Fast Commission and Decommission Brokers

Tiered Storage gives you the option to boost the speed and reduce the impact of broker operations, particularly when resizing a cluster. For instance, adding a new broker to increase capacity for an overburdened cluster could introduce additional stress as partition replicas are transferred to the new broker. For cloud deployments, commissioning or decommissioning a broker can be a slow and expensive process, especially across multiple availability zones (AZs).

Tiered Storage can help make the cluster resize process faster and more cost-efficient by leveraging data that has already been uploaded to object storage. Instead of transferring all data from local storage to the reassigned replicas, the replicas can instead be initialized to rely more heavily on Tiered Storage for read requests.

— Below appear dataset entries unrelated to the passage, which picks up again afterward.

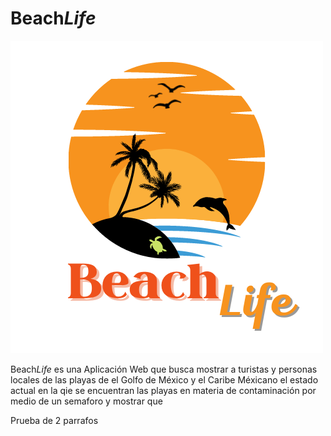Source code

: # Beach*Life*

![](image/README/1652620726804.png)

Beach*Life* es una Aplicación Web que busca mostrar a turistas y personas locales de las playas de el Golfo de México y el Caribe Méxicano el estado actual en la qie se encuentran las playas en materia de contaminación por medio de un  semaforo y mostrar que


Prueba de 2 parrafos
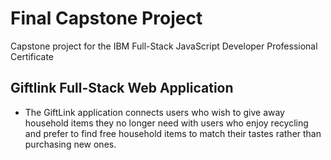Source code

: # Final Capstone Project
Capstone project for the IBM Full-Stack JavaScript Developer Professional Certificate

## Giftlink Full-Stack Web Application
- The GiftLink application connects users who wish to give away household items they no longer need with users who enjoy recycling and prefer to find free household items to match their tastes rather than purchasing new ones.
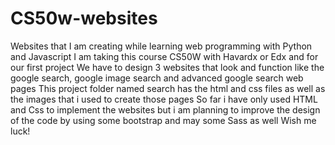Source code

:# CS50w-websites
Websites that I am creating while learning web programming with Python and Javascript 
I am taking this course CS50W with Havardx or Edx and for our first project 
We have to design 3 websites that look and function like the google search, google image search and advanced google search web pages
This project folder named search has the html and css files as well as the images that i used to create those pages
So far i have only used HTML and Css to implement the websites but i am planning to improve the design of the code by using some bootstrap and may some Sass as well
Wish me luck!
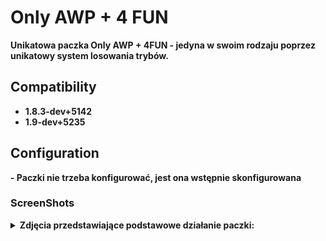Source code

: # Only AWP + 4 FUN

<b> Unikatowa paczka Only AWP + 4FUN - jedyna w swoim rodzaju poprzez unikatowy system losowania trybów.

## Compatibility
- 1.8.3-dev+5142
- 1.9-dev+5235

## Configuration

<b> - Paczki nie trzeba konfigurować, jest ona wstępnie skonfigurowana

### ScreenShots

<details>
	<summary><b>Zdjęcia przedstawiające podstawowe działanie paczki:</b></summary>
- Wiadomość o wylosowanym trybie na czat:
	
<img src="https://github.com/N1K1Cz/Only-AWP-4FUN/blob/main/zdj/czat_losowanie.png"></img>

- Wiadomość o wylosowanym trybie w hud:

<img src="https://github.com/N1K1Cz/Only-AWP-4FUN/blob/main/zdj/hud_losowanie.png"></img>

- Główne menu serwera:

<img src="https://github.com/N1K1Cz/Only-AWP-4FUN/blob/main/zdj/menu.png"></img>

- Wygląd hud:

<img src="https://github.com/N1K1Cz/Only-AWP-4FUN/blob/main/zdj/hud.png"></img>

</details>
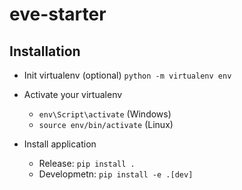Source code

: # eve-starter

## Installation

- Init virtualenv (optional)  `python -m virtualenv env`
- Activate your virtualenv
  - `env\Script\activate` (Windows)
  - `source env/bin/activate` (Linux)

- Install application
    -  Release: `pip install .`
    -  Developmetn: `pip install -e .[dev]`
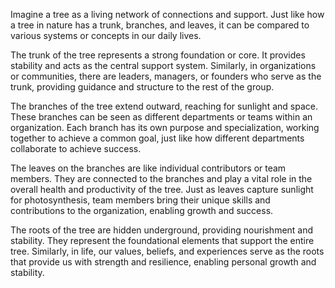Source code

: Imagine a tree as a living network of connections and support. Just like how a tree in nature has a trunk, branches, and leaves, it can be compared to various systems or concepts in our daily lives.

The trunk of the tree represents a strong foundation or core. It provides stability and acts as the central support system. Similarly, in organizations or communities, there are leaders, managers, or founders who serve as the trunk, providing guidance and structure to the rest of the group.

The branches of the tree extend outward, reaching for sunlight and space. These branches can be seen as different departments or teams within an organization. Each branch has its own purpose and specialization, working together to achieve a common goal, just like how different departments collaborate to achieve success.

The leaves on the branches are like individual contributors or team members. They are connected to the branches and play a vital role in the overall health and productivity of the tree. Just as leaves capture sunlight for photosynthesis, team members bring their unique skills and contributions to the organization, enabling growth and success.

The roots of the tree are hidden underground, providing nourishment and stability. They represent the foundational elements that support the entire tree. Similarly, in life, our values, beliefs, and experiences serve as the roots that provide us with strength and resilience, enabling personal growth and stability.

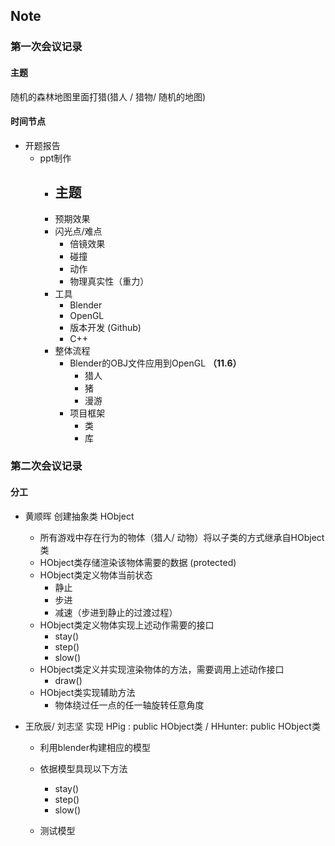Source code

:## Note

### 第一次会议记录



#### 主题

随机的森林地图里面打猎(猎人 / 猎物/ 随机的地图)



#### 时间节点

- 开题报告
  - ppt制作
    - 主题
      - 
    - 预期效果
    - 闪光点/难点
      - 倍镜效果
      - 碰撞
      - 动作
      - 物理真实性（重力）
    - 工具
      - Blender
      - OpenGL
      - 版本开发 (Github)
      - C++
    - 整体流程
      - Blender的OBJ文件应用到OpenGL **（11.6）**
        - 猎人
        - 猪
        - 漫游
      - 项目框架
        - 类
        - 库



### 第二次会议记录

#### 分工

- 黄顺晖 创建抽象类 HObject

  - 所有游戏中存在行为的物体（猎人/ 动物）将以子类的方式继承自HObject类
  - HObject类存储渲染该物体需要的数据 (protected)
  - HObject类定义物体当前状态
    - 静止
    - 步进
    - 减速（步进到静止的过渡过程）
  - HObject类定义物体实现上述动作需要的接口
    - stay()
    - step()
    - slow()
  - HObject类定义并实现渲染物体的方法，需要调用上述动作接口
    - draw()
  - HObject类实现辅助方法
    - 物体绕过任一点的任一轴旋转任意角度

- 王欣辰/ 刘志坚 实现 HPig : public HObject类 / HHunter: public HObject类 

  - 利用blender构建相应的模型

  - 依据模型具现以下方法

    - stay()
    - step()
    - slow()

  - 测试模型

    

  

  
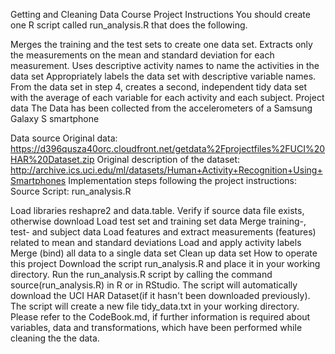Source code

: Getting and Cleaning Data
Course Project Instructions
You should create one R script called run_analysis.R that does the following.

Merges the training and the test sets to create one data set.
Extracts only the measurements on the mean and standard deviation for each measurement.
Uses descriptive activity names to name the activities in the data set
Appropriately labels the data set with descriptive variable names.
From the data set in step 4, creates a second, independent tidy data set with the average of each variable for each activity and each subject.
Project data
The Data has been collected from the accelerometers of a Samsung Galaxy S smartphone

Data source
Original data: https://d396qusza40orc.cloudfront.net/getdata%2Fprojectfiles%2FUCI%20HAR%20Dataset.zip
Original description of the dataset: http://archive.ics.uci.edu/ml/datasets/Human+Activity+Recognition+Using+Smartphones
Implementation steps following the project instructions:
Source Script: run_analysis.R

Load libraries reshapre2 and data.table.
Verify if source data file exists, otherwise download
Load test set and training set data
Merge training-, test- and subject data
Load features and extract measurements (features) related to mean and standard deviations
Load and apply activity labels
Merge (bind) all data to a single data set
Clean up data set
How to operate this project
Download the script run_analysis.R and place it in your working directory.
Run the run_analysis.R script by calling the command source(run_analysis.R) in R or in RStudio.
The script will automatically download the UCI HAR Dataset(if it hasn't been downloaded previously). The script will create a new file tidy_data.txt in your working directory.
Please refer to the CodeBook.md, if further information is required about variables, data and transformations, which have been performed while cleaning the the data.
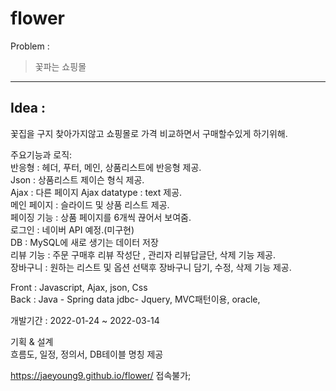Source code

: # flower

Problem : 
> 꽃파는 쇼핑몰
--------

Idea : 
-----
꽃집을 구지 찾아가지않고 쇼핑몰로 가격 비교하면서 구매할수있게 하기위해.



주요기능과 로직: <br>
반응형 : 헤더, 푸터, 메인, 상품리스트에 반응형 제공.<br>
Json : 상품리스트 제이슨 형식 제공.<br>
Ajax : 다른 페이지 Ajax datatype : text 제공.<br>
메인 페이지 : 슬라이드 및 상품 리스트 제공.<br>
페이징 기능 : 상품 페이지를 6개씩 끊어서 보여줌.<br>
로그인 : 네이버 API 예정.(미구현)<br>
DB : MySQL에 새로 생기는 데이터 저장<br>
리뷰 기능 : 주문 구매후 리뷰 작성단 , 관리자 리뷰답글단,  삭제 기능 제공.<br>
장바구니 : 원하는 리스트 및 옵션 선택후 장바구니 담기, 수정, 삭제 기능 제공.<br>


Front : 
Javascript, Ajax, json, Css <br>
Back : 
Java - Spring data jdbc- Jquery, MVC패턴이용,  oracle,  <br>

개발기간 :  2022-01-24 ~ 2022-03-14<br>

기획 & 설계<br>
흐름도, 일정, 정의서, DB테이블 명칭 제공 <br>


https://jaeyoung9.github.io/flower/  접속불가;
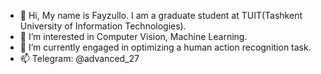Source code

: - 👋 Hi, My name is Fayzullo. I am a graduate student at TUIT(Tashkent University of Information Technologies).
- 👀 I’m interested in Computer Vision, Machine Learning.
- 🌱 I’m currently engaged in optimizing a human action recognition task.
- 📫 Telegram: @advanced_27

<!---
MacTavish27/MacTavish27 is a ✨ special ✨ repository because its `README.md` (this file) appears on your GitHub profile.
You can click the Preview link to take a look at your changes.
--->
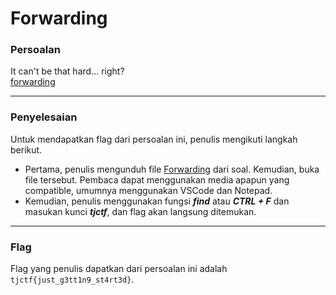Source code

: # Forwarding

### Persoalan

It can't be that hard... right? \
[forwarding](https://github.com/Bhaskaraa/EAS_Keamanan-Web-dan-Aplikasi_05311840000007/blob/master/Reversing/Forwarding/flag-Forwarding.txt)
____________________________________

### Penyelesaian

Untuk mendapatkan flag dari persoalan ini, penulis mengikuti langkah berikut.
- Pertama, penulis mengunduh file [Forwarding](https://github.com/Bhaskaraa/EAS_Keamanan-Web-dan-Aplikasi_05311840000007/blob/master/Reversing/Forwarding/flag-Forwarding.txt) dari soal. Kemudian, buka file tersebut. Pembaca dapat menggunakan media apapun yang compatible, umumnya menggunakan VSCode dan Notepad.
- Kemudian, penulis menggunakan fungsi ***find*** atau ***CTRL + F*** dan masukan kunci ***tjctf***, dan flag akan langsung ditemukan.
____________________________________

### Flag

Flag yang penulis dapatkan dari persoalan ini adalah `tjctf{just_g3tt1n9_st4rt3d}`.
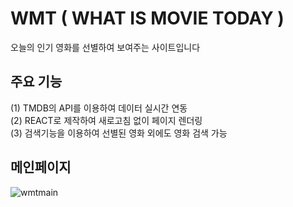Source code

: # WMT ( WHAT IS MOVIE TODAY )

오늘의 인기 영화를 선별하여 보여주는 사이트입니다

## 주요 기능

(1) TMDB의 API를 이용하여 데이터 실시간 연동 <br/>
(2) REACT로 제작하여 새로고침 없이 페이지 렌더링 <br/>
(3) 검색기능을 이용하여 선별된 영화 외에도 영화 검색 가능


## 메인페이지
![wmtmain](https://user-images.githubusercontent.com/111400649/194866202-17cda7f8-dd94-40a9-974a-f9777b9bc8a6.PNG)
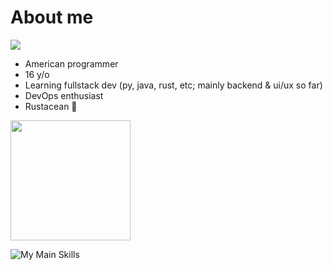 # About me

[![](https://komarev.com/ghpvc/?username=HyperCodec&style=for-the-badge)](https://github.com/Inflectrix/)

- American programmer
- 16 y/o
- Learning fullstack dev (py, java, rust, etc; mainly backend & ui/ux so far)
- DevOps enthusiast
- Rustacean 🦀

<p><img src="https://github-readme-stats.vercel.app/api/top-langs?username=Inflectrix&theme=transparent&hide_border=true&layout=compact&langs_count=10&hide=css" height="192px"></p>

![My Main Skills](https://skillicons.dev/icons?i=discord,bots,docker,flask,github,githubactions,go,gradle,idea,java,md,maven,mongodb,postman,py,pytorch,regex,replit,rocket,rust,stackoverflow,tauri,vscode,wasm,zig)
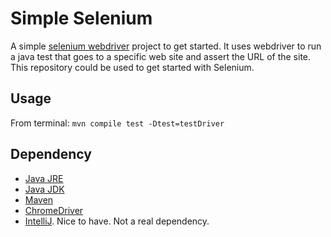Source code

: Simple Selenium
===============

A simple [selenium webdriver](http://docs.seleniumhq.org/projects/webdriver/) project to get started. It uses webdriver to run a java test that goes to a specific web site and assert the URL of the site. This repository could be used to get started with Selenium.

Usage
---------------
From terminal:
    `mvn compile test -Dtest=testDriver`


Dependency
---------------
 - [Java JRE](http://www.oracle.com/technetwork/java/javase/downloads/index.html)
 - [Java JDK](http://www.oracle.com/technetwork/java/javase/downloads/index.html)
 - [Maven](http://maven.apache.org/download.cgi)
 - [ChromeDriver](https://code.google.com/p/selenium/wiki/ChromeDriver)
 - [IntelliJ](http://www.jetbrains.com/idea/download/). Nice to have. Not a real dependency.
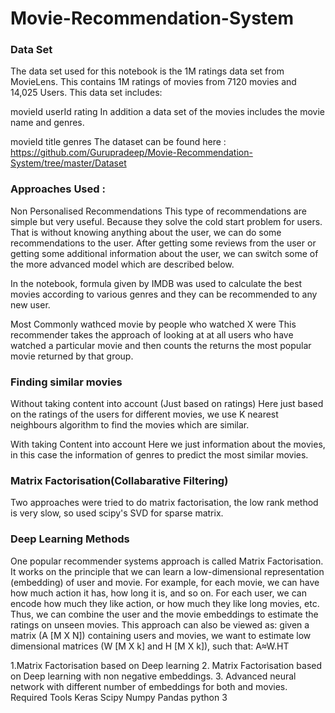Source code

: # Movie-Recommendation-System

### Data Set
The data set used for this notebook is the 1M ratings data set from MovieLens. This contains 1M ratings of movies from 7120 movies and 14,025 Users. This data set includes:

movieId
userId
rating
In addition a data set of the movies includes the movie name and genres.

movieId
title
genres
The dataset can be found here : https://github.com/Gurupradeep/Movie-Recommendation-System/tree/master/Dataset

### Approaches Used :
Non Personalised Recommendations
This type of recommendations are simple but very useful. Because they solve the cold start problem for users. That is without knowing anything about the user, we can do some recommendations to the user. After getting some reviews from the user or getting some additional information about the user, we can switch some of the more advanced model which are described below.

In the notebook, formula given by IMDB was used to calculate the best movies according to various genres and they can be recommended to any new user.

Most Commonly wathced movie by people who watched X were
This recommender takes the approach of looking at at all users who have watched a particular movie and then counts the returns the most popular movie returned by that group.

### Finding similar movies
Without taking content into account (Just based on ratings)
Here just based on the ratings of the users for different movies, we use K nearest neighbours algorithm to find the movies which are similar.

With taking Content into account
Here we just information about the movies, in this case the information of genres to predict the most similar movies.

### Matrix Factorisation(Collabarative Filtering)
Two approaches were tried to do matrix factorisation, the low rank method is very slow, so used scipy's SVD for sparse matrix.

### Deep Learning Methods
One popular recommender systems approach is called Matrix Factorisation. It works on the principle that we can learn a low-dimensional representation (embedding) of user and movie. For example, for each movie, we can have how much action it has, how long it is, and so on. For each user, we can encode how much they like action, or how much they like long movies, etc. Thus, we can combine the user and the movie embeddings to estimate the ratings on unseen movies. This approach can also be viewed as: given a matrix (A [M X N]) containing users and movies, we want to estimate low dimensional matrices (W [M X k] and H [M X k]), such that: A≈W.HT

1.Matrix Factorisation based on Deep learning
2. Matrix Factorisation based on Deep learning with non negative embeddings.
3. Advanced neural network with different number of embeddings for both and movies.
Required Tools
Keras
Scipy
Numpy
Pandas
python 3
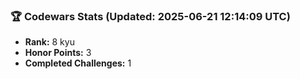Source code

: ### 🏆 Codewars Stats (Updated: 2025-06-21 12:14:09 UTC)

- **Rank:** 8 kyu
- **Honor Points:** 3
- **Completed Challenges:** 1
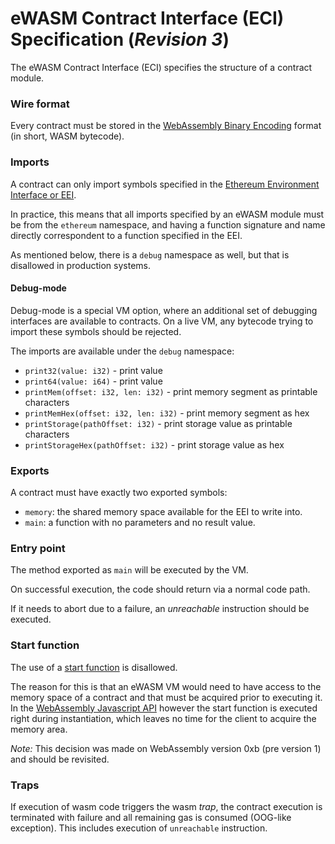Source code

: # eWASM Contract Interface (ECI) Specification (*Revision 3*)

The eWASM Contract Interface (ECI) specifies the structure of a contract module.

### Wire format

Every contract must be stored in the [WebAssembly Binary Encoding](https://github.com/WebAssembly/design/blob/master/BinaryEncoding.md) format (in short, WASM bytecode).

### Imports

A contract can only import symbols specified in the [Ethereum Environment Interface or EEI](./eth_interface.md).

In practice, this means that all imports specified by an eWASM module must be from the `ethereum` namespace,
and having a function signature and name directly correspondent to a function specified in the EEI.

As mentioned below, there is a `debug` namespace as well, but that is disallowed in production systems.

#### Debug-mode

Debug-mode is a special VM option, where an additional set of debugging interfaces are available to contracts.  On a live VM, any bytecode trying to import these
symbols should be rejected.

The imports are available under the `debug` namespace:
- `print32(value: i32)` - print value
- `print64(value: i64)` - print value
- `printMem(offset: i32, len: i32)` - print memory segment as printable characters
- `printMemHex(offset: i32, len: i32)` - print memory segment as hex
- `printStorage(pathOffset: i32)` - print storage value as printable characters
- `printStorageHex(pathOffset: i32)` - print storage value as hex

### Exports

A contract must have exactly two exported symbols:
- `memory`: the shared memory space available for the EEI to write into.
- `main`: a function with no parameters and no result value.

### Entry point

The method exported as `main` will be executed by the VM.

On successful execution, the code should return via a normal code path.

If it needs to abort due to a failure, an *unreachable* instruction should be executed.

### Start function

The use of a [start function](https://webassembly.github.io/spec/core/syntax/modules.html#start-function) is disallowed.

The reason for this is that an eWASM VM would need to have access to the memory space of a contract and that must be acquired prior to executing it.
In the [WebAssembly Javascript API](https://webassembly.org/docs/js/) however the start function is executed right during instantiation, which
leaves no time for the client to acquire the memory area.

*Note:* This decision was made on WebAssembly version 0xb (pre version 1) and should be revisited.

### Traps

If execution of wasm code triggers the wasm _trap_, the contract execution is
terminated with failure and all remaining gas is consumed (OOG-like exception).
This includes execution of `unreachable` instruction.
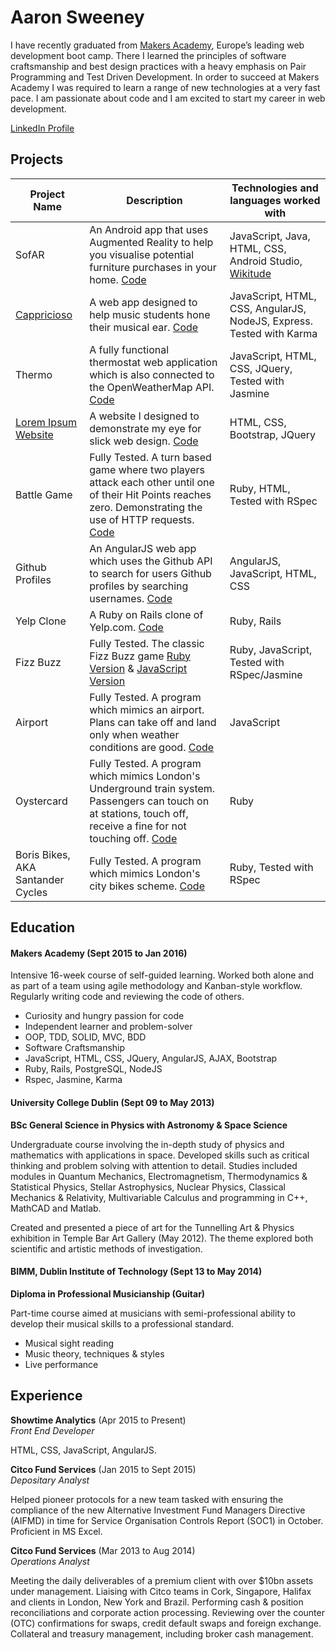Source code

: Aaron Sweeney
=============



I have recently graduated from [Makers Academy](http://www.makersacademy.com/), Europe’s leading web development boot camp. There I learned the principles of software craftsmanship and best design practices with a heavy emphasis on Pair Programming and Test Driven Development. In order to succeed at Makers Academy I was required to learn a range of new technologies at a very fast pace. I am passionate about code and I am excited to start my career in web development.

[LinkedIn Profile](https://ie.linkedin.com/in/aaron-sweeney-33440467)




## Projects

|Project Name | Description | Technologies and languages worked with |
|-------------|-------------|-------------|
|SofAR|An Android app that uses Augmented Reality to help you visualise potential furniture purchases in your home. [Code](https://github.com/djtango/furniture-app)|JavaScript, Java, HTML, CSS, Android Studio, [Wikitude](http://www.wikitude.com/)|
|[Cappricioso](https://capriccioso.herokuapp.com/)|A web app designed to help music students hone their musical ear. [Code](https://github.com/djtango/capriccioso)|JavaScript, HTML, CSS, AngularJS, NodeJS, Express. Tested with Karma|
|Thermo|A fully functional thermostat web application which is also connected to the OpenWeatherMap API. [Code](https://github.com/asweeney41/thermo)|JavaScript, HTML, CSS, JQuery, Tested with Jasmine|
|[Lorem Ipsum Website](http://aaron-lorem-ipsum.herokuapp.com/)|A website I designed to demonstrate my eye for slick web design. [Code](https://github.com/asweeney41/website)|HTML, CSS, Bootstrap, JQuery|
|Battle Game| Fully Tested. A turn based game where two players attack each other until one of their Hit Points reaches zero. Demonstrating the use of HTTP requests. [Code](https://github.com/asweeney41/Battle_3)| Ruby, HTML, Tested with RSpec|
|Github Profiles| An AngularJS web app which uses the Github API to search for users Github profiles by searching usernames. [Code](https://github.com/asweeney41/github_profiles)|AngularJS, JavaScript, HTML, CSS|
|Yelp Clone| A Ruby on Rails clone of Yelp.com. [Code](https://github.com/asweeney41/yelp-clone-challenge)|Ruby, Rails|
|Fizz Buzz| Fully Tested. The classic Fizz Buzz game [Ruby Version](https://github.com/asweeney41/fizzbuzz) & [JavaScript Version](https://github.com/asweeney41/javabuzz)| Ruby, JavaScript, Tested with RSpec/Jasmine|
|Airport| Fully Tested. A program which mimics an airport. Plans can take off and land only when weather conditions are good. [Code](https://github.com/asweeney41/airportjs)| JavaScript|
|Oystercard| Fully Tested. A program which mimics London's Underground train system. Passengers can touch on at stations, touch off, receive a fine for not touching off. [Code](https://github.com/asweeney41/oystercard)| Ruby|
|Boris Bikes, AKA Santander Cycles| Fully Tested. A program which mimics London's city bikes scheme. [Code](https://github.com/asweeney41/boris-bikes)| Ruby, Tested with RSpec|



## Education

#### Makers Academy (Sept 2015 to Jan 2016)

Intensive 16-week course of self-guided learning. Worked both alone and as part of a team using agile methodology and Kanban-style workflow. Regularly writing code and reviewing the code of others.

- Curiosity and hungry passion for code
- Independent learner and problem-solver
- OOP, TDD, SOLID, MVC, BDD
- Software Craftsmanship
- JavaScript, HTML, CSS, JQuery, AngularJS, AJAX, Bootstrap
- Ruby, Rails, PostgreSQL, NodeJS
- Rspec, Jasmine, Karma

#### University College Dublin (Sept 09 to May 2013)

**BSc General Science in Physics with Astronomy & Space Science**

Undergraduate course involving the in-depth study of physics and mathematics with applications in space. Developed skills such as critical thinking and problem solving with attention to detail. Studies included modules in Quantum Mechanics, Electromagnetism, Thermodynamics & Statistical Physics, Stellar Astrophysics, Nuclear Physics, Classical Mechanics & Relativity, Multivariable Calculus and programming in C++, MathCAD and Matlab.

Created and presented a piece of art for the Tunnelling Art & Physics exhibition in Temple Bar Art Gallery (May 2012). The theme explored both scientific and artistic methods of investigation.

#### BIMM, Dublin Institute of Technology (Sept 13 to May 2014)

**Diploma in Professional Musicianship (Guitar)**

Part-time course aimed at musicians with semi-professional ability to develop their musical skills to a professional standard.

- Musical sight reading
- Music theory, techniques & styles
- Live performance



## Experience

**Showtime Analytics** (Apr 2015 to Present)    
*Front End Developer*  

HTML, CSS, JavaScript, AngularJS.

**Citco Fund Services** (Jan 2015 to Sept 2015)    
*Depositary Analyst*  

Helped pioneer protocols for a new team tasked with ensuring the compliance of the new Alternative Investment Fund Managers Directive (AIFMD) in time for Service Organisation Controls Report (SOC1) in October. Proficient in MS Excel.

**Citco Fund Services** (Mar 2013 to Aug 2014)   
*Operations Analyst*  

Meeting the daily deliverables of a premium client with over $10bn assets under management. Liaising with Citco teams in Cork, Singapore, Halifax and clients in London, New York and Brazil. Performing cash & position reconciliations and corporate action processing. Reviewing over the counter (OTC) confirmations for swaps, credit default swaps and foreign exchange. Collateral and treasury management, including broker cash management.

To accomplish this, Redpanda takes an on-demand snapshot at an offset that is already uploaded to object storage. This is a later offset compared to the default log start offset managed by Raft. When an empty replica is initialized, the later offset uploaded to object storage can be used as the start offset source. Reads that access data before the uploaded offset can be executed as remote reads. Therefore, the only data that needs to be sent over the network to replicas is the data locally retained after the uploaded offset. This also results in less time taken overall to grow or shrink the cluster.

Configure fast commission and decommission

To activate fast commission and decommission when brokers enter and leave the cluster:

  1. Make sure to configure topics for Tiered Storage.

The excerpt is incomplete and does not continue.